Kernel version is linux-bluefield 5.15

Test step:
1) configure xfrm rules
2) configure VF
3) configure FW steering mode
4) restart driver
5) check dmesg

Test result:
 [ 937.989359] ------------[ cut here ]------------
 [ 937.989786] WARNING: CPU: 11 PID: 60463 at /tmp/23.10-0.1.8/6.5.0-rc6_mlnx/fedora_32/mlnx-ofa_kernel/BUILD/mlnx-ofa_kernel-23.10/obj/default/drivers/net/ethernet/mellanox/mlx5/core/en_accel/ipsec_fs.c:1828 mlx5e_accel_ipsec_fs_cleanup+0x298/0x2b0 [mlx5_core]
 [ 937.991698] fuse virtio_net net_failover failover [last unloaded: vdpa]
 [ 937.999155] CPU: 11 PID: 60463 Comm: modprobe Tainted: G OE 6.5.0-rc6_mlnx #1
 [ 937.999891] Hardware name: QEMU Standard PC (Q35 + ICH9, 2009), BIOS rel-1.13.0-0-gf21b5a4aeb02-prebuilt.qemu.org 04/01/2014
 [ 938.000823] RIP: 0010:mlx5e_accel_ipsec_fs_cleanup+0x298/0x2b0 [mlx5_core]
 [ 938.001459] Code: f6 45 31 c0 48 89 ea 31 ff e8 d4 d5 df ff 59 e9 8c fe ff ff c3 0f 0b e9 3b fe ff ff 0f 0b e9 e8 fd ff ff 0f 0b e9 07 fe ff ff <0f> 0b e9 65 fe ff ff 0f 0b e9 82 fe ff ff 66 2e 0f 1f 84 00 00 00
 [ 938.002949] RSP: 0018:ffffc90001183c08 EFLAGS: 00010202
 [ 938.003418] RAX: 0000000000000000 RBX: ffff8882f3869c00 RCX: 0000000000000001
 [ 938.004024] RDX: ffffffff82a305c0 RSI: 0000000000000002 RDI: ffff888103aa2b30
 [ 938.004624] RBP: ffff888103aa2d80 R08: 0000000000000001 R09: ffff888100042800
 [ 938.005238] R10: 0000000000000002 R11: ffffc90001183ba8 R12: ffff8881312e6800
 [ 938.005836] R13: ffff8881127401a0 R14: ffff8881312e6800 R15: ffff888148bbd160
 [ 938.006444] FS: 00007fd22b82c740(0000) GS:ffff88885fac0000(0000) knlGS:0000000000000000
 [ 938.009456] CS: 0010 DS: 0000 ES: 0000 CR0: 0000000080050033
 [ 938.009970] CR2: 00007f26ca697000 CR3: 000000012e73f003 CR4: 0000000000770ee0
 [ 938.010568] DR0: 0000000000000000 DR1: 0000000000000000 DR2: 0000000000000000
 [ 938.011173] DR3: 0000000000000000 DR6: 00000000fffe0ff0 DR7: 0000000000000400
 [ 938.011772] PKRU: 55555554
 [ 938.012065] Call Trace:
 [ 938.012333]
 [ 938.012583] ? __warn+0x7d/0x120
 [ 938.012921] ? mlx5e_accel_ipsec_fs_cleanup+0x298/0x2b0 [mlx5_core]
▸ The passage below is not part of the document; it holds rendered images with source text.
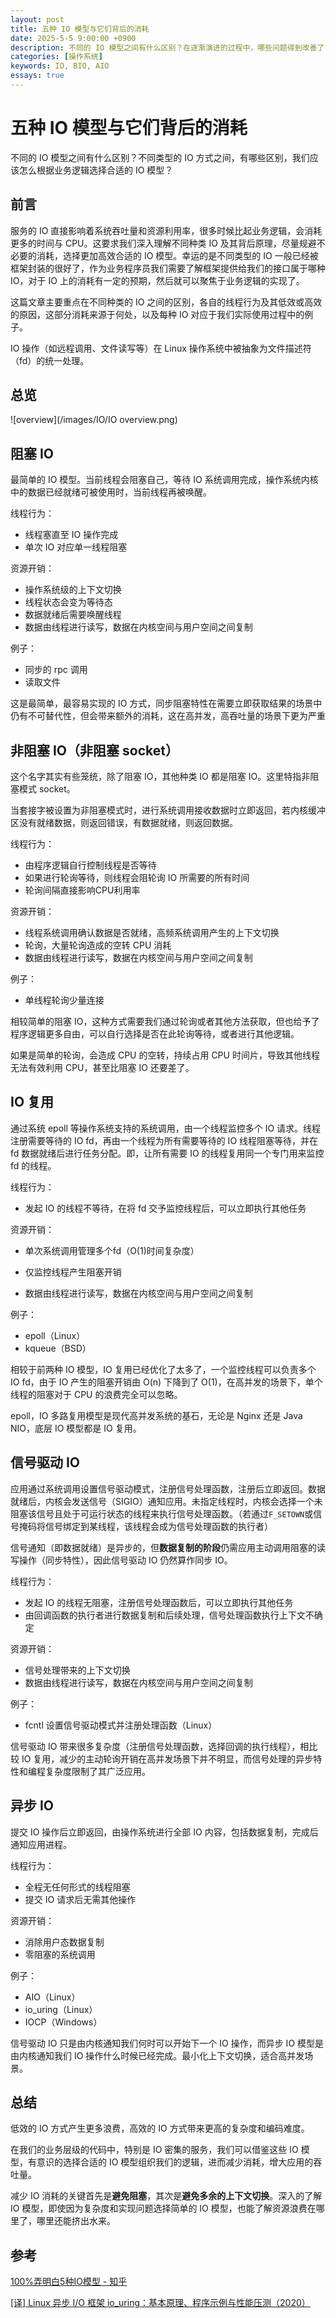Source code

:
 ```yaml
---
layout: post
title: 五种 IO 模型与它们背后的消耗
date: 2025-5-5 9:00:00 +0900
description: 不同的 IO 模型之间有什么区别？在逐渐演进的过程中，哪些问题得到改善了，哪些没有？我们应该怎么选择自己业务逻辑应该使用的 IO 模型？
categories: [操作系统]
keywords: IO, BIO, AIO
essays: true 
---
```


# 五种 IO 模型与它们背后的消耗

不同的 IO 模型之间有什么区别？不同类型的 IO 方式之间，有哪些区别，我们应该怎么根据业务逻辑选择合适的 IO 模型？

## 前言

服务的 IO 直接影响着系统吞吐量和资源利用率，很多时候比起业务逻辑，会消耗更多的时间与 CPU。这要求我们深入理解不同种类 IO 及其背后原理，尽量规避不必要的消耗，选择更加高效合适的 IO 模型。幸运的是不同类型的 IO 一般已经被框架封装的很好了，作为业务程序员我们需要了解框架提供给我们的接口属于哪种 IO，对于 IO 上的消耗有一定的预期，然后就可以聚焦于业务逻辑的实现了。

这篇文章主要重点在不同种类的 IO 之间的区别，各自的线程行为及其低效或高效的原因，这部分消耗来源于何处，以及每种 IO 对应于我们实际使用过程中的例子。

IO 操作（如远程调用、文件读写等）在 Linux 操作系统中被抽象为文件描述符（fd）的统一处理。

## 总览

![overview](/images/IO/IO overview.png)

## 阻塞 IO

最简单的 IO 模型。当前线程会阻塞自己，等待 IO 系统调用完成，操作系统内核中的数据已经就绪可被使用时，当前线程再被唤醒。

线程行为：

- 线程塞直至 IO 操作完成
- 单次 IO 对应单一线程阻塞

资源开销：

- 操作系统级的上下文切换
- 线程状态会变为等待态
- 数据就绪后需要唤醒线程
- 数据由线程进行读写，数据在内核空间与用户空间之间复制

例子：

- 同步的 rpc 调用
- 读取文件

这是最简单，最容易实现的 IO 方式，同步阻塞特性在需要立即获取结果的场景中仍有不可替代性，但会带来额外的消耗，这在高并发，高吞吐量的场景下更为严重

## 非阻塞 IO（非阻塞 socket）

这个名字其实有些笼统，除了阻塞 IO，其他种类 IO 都是阻塞 IO。这里特指非阻塞模式 socket。

当套接字被设置为非阻塞模式时，进行系统调用接收数据时立即返回，若内核缓冲区没有就绪数据，则返回错误，有数据就绪，则返回数据。

线程行为：

- 由程序逻辑自行控制线程是否等待
- 如果进行轮询等待，则线程会阻轮询 IO 所需要的所有时间
- 轮询间隔直接影响CPU利用率

资源开销：

- 线程系统调用确认数据是否就绪，高频系统调用产生的上下文切换
- 轮询，大量轮询造成的空转 CPU 消耗
- 数据由线程进行读写，数据在内核空间与用户空间之间复制

例子：

- 单线程轮询少量连接

相较简单的阻塞 IO，这种方式需要我们通过轮询或者其他方法获取，但也给予了程序逻辑更多自由，可以自行选择是否在此轮询等待，或者进行其他逻辑。

如果是简单的轮询，会造成 CPU 的空转，持续占用 CPU 时间片，导致其他线程无法有效利用 CPU，甚至比阻塞 IO 还要差了。

## IO 复用

通过系统 epoll 等操作系统支持的系统调用，由一个线程监控多个 IO 请求。线程注册需要等待的 IO fd，再由一个线程为所有需要等待的 IO 线程阻塞等待，并在 fd 数据就绪后进行任务分配。即，让所有需要 IO 的线程复用同一个专门用来监控 fd 的线程。

线程行为：

- 发起 IO 的线程不等待，在将 fd 交予监控线程后，可以立即执行其他任务

资源开销：

- 单次系统调用管理多个fd（O(1)时间复杂度）

- 仅监控线程产生阻塞开销

- 数据由线程进行读写，数据在内核空间与用户空间之间复制

例子：

- epoll（Linux）
- kqueue（BSD）

相较于前两种 IO 模型，IO 复用已经优化了太多了，一个监控线程可以负责多个 IO fd，由于 IO 产生的阻塞开销由 O(n) 下降到了 O(1)，在高并发的场景下，单个线程的阻塞对于 CPU 的浪费完全可以忽略。

epoll，IO 多路复用模型是现代高并发系统的基石，无论是 Nginx 还是 Java NIO，底层 IO 模型都是 IO 复用。

## 信号驱动 IO

应用通过系统调用设置信号驱动模式，注册信号处理函数，注册后立即返回。数据就绪后，内核会发送信号（SIGIO）通知应用。未指定线程时，内核会选择一个未阻塞该信号且处于可运行状态的线程来执行信号处理函数。（若通过`F_SETOWN`或信号掩码将信号绑定到某线程，该线程会成为信号处理函数的执行者）

信号通知（即数据就绪）是异步的，但**数据复制的阶段**仍需应用主动调用阻塞的读写操作（同步特性），因此信号驱动 IO 仍然算作同步 IO。

线程行为：

- 发起 IO 的线程无阻塞，注册信号处理函数后，可以立即执行其他任务
- 由回调函数的执行者进行数据复制和后续处理，信号处理函数执行上下文不确定

资源开销：

- 信号处理带来的上下文切换
- 数据由线程进行读写，数据在内核空间与用户空间之间复制

例子：

- fcntl 设置信号驱动模式并注册处理函数（Linux）

信号驱动 IO 带来很多复杂度（注册信号处理函数，选择回调的执行线程），相比较 IO 复用，减少的主动轮询开销在高并发场景下并不明显，而信号处理的异步特性和编程复杂度限制了其广泛应用。

## 异步 IO

提交 IO 操作后立即返回，由操作系统进行全部 IO 内容，包括数据复制，完成后通知应用进程。

线程行为：

- 全程无任何形式的线程阻塞
- 提交 IO 请求后无需其他操作

资源开销：

- 消除用户态数据复制
- 零阻塞的系统调用

例子：

- AIO（Linux）
- io_uring（Linux）
- IOCP（Windows）

信号驱动 IO 只是由内核通知我们何时可以开始下一个 IO 操作，而异步 IO 模型是由内核通知我们 IO 操作什么时候已经完成。最小化上下文切换，适合高并发场景。

## 总结

低效的 IO 方式产生更多浪费，高效的 IO 方式带来更高的复杂度和编码难度。

在我们的业务层级的代码中，特别是 IO 密集的服务，我们可以借鉴这些 IO 模型，有意识的选择合适的 IO 模型组织我们的逻辑，进而减少消耗，增大应用的吞吐量。

减少 IO 消耗的关键首先是**避免阻塞**，其次是**避免多余的上下文切换**。深入的了解 IO 模型，即使因为复杂度和实现问题选择简单的 IO 模型，也能了解资源浪费在哪里了，哪里还能挤出水来。

## 参考

[100%弄明白5种IO模型 - 知乎](https://zhuanlan.zhihu.com/p/115912936)

[[译] Linux 异步 I/O 框架 io_uring：基本原理、程序示例与性能压测（2020）](https://arthurchiao.art/blog/intro-to-io-uring-zh/)

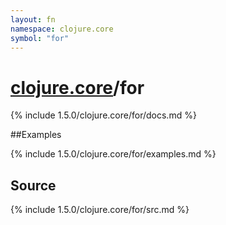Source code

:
 ```yaml
---
layout: fn
namespace: clojure.core
symbol: "for"
---
```


# [clojure.core](../)/for

{% include 1.5.0/clojure.core/for/docs.md %}

##Examples

{% include 1.5.0/clojure.core/for/examples.md %}
## Source
{% include 1.5.0/clojure.core/for/src.md %}

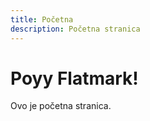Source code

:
 ```yaml
---
title: Početna
description: Početna stranica
---
```


# Poyy Flatmark!

Ovo je početna stranica.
 [ 938.013494] ? report_bug+0xf1/0x1c0
 [ 938.013850] ? handle_bug+0x44/0x70
 [ 938.014201] ? exc_invalid_op+0x13/0x60
 [ 938.014568] ? asm_exc_invalid_op+0x16/0x20
 [ 938.014970] ? mlx5e_accel_ipsec_fs_cleanup+0x298/0x2b0 [mlx5_core]
 [ 938.015532] ? mlx5e_accel_ipsec_fs_cleanup+0xf2/0x2b0 [mlx5_core]
 [ 938.016093] mlx5e_ipsec_cleanup+0x1e/0x100 [mlx5_core]
 [ 938.016594] mlx5e_detach_netdev+0x46/0x80 [mlx5_core]
 [ 938.017098] mlx5e_vport_rep_unload+0x147/0x1a0 [mlx5_core]
 [ 938.017623] mlx5_eswitch_unregister_vport_reps+0x13e/0x190 [mlx5_core]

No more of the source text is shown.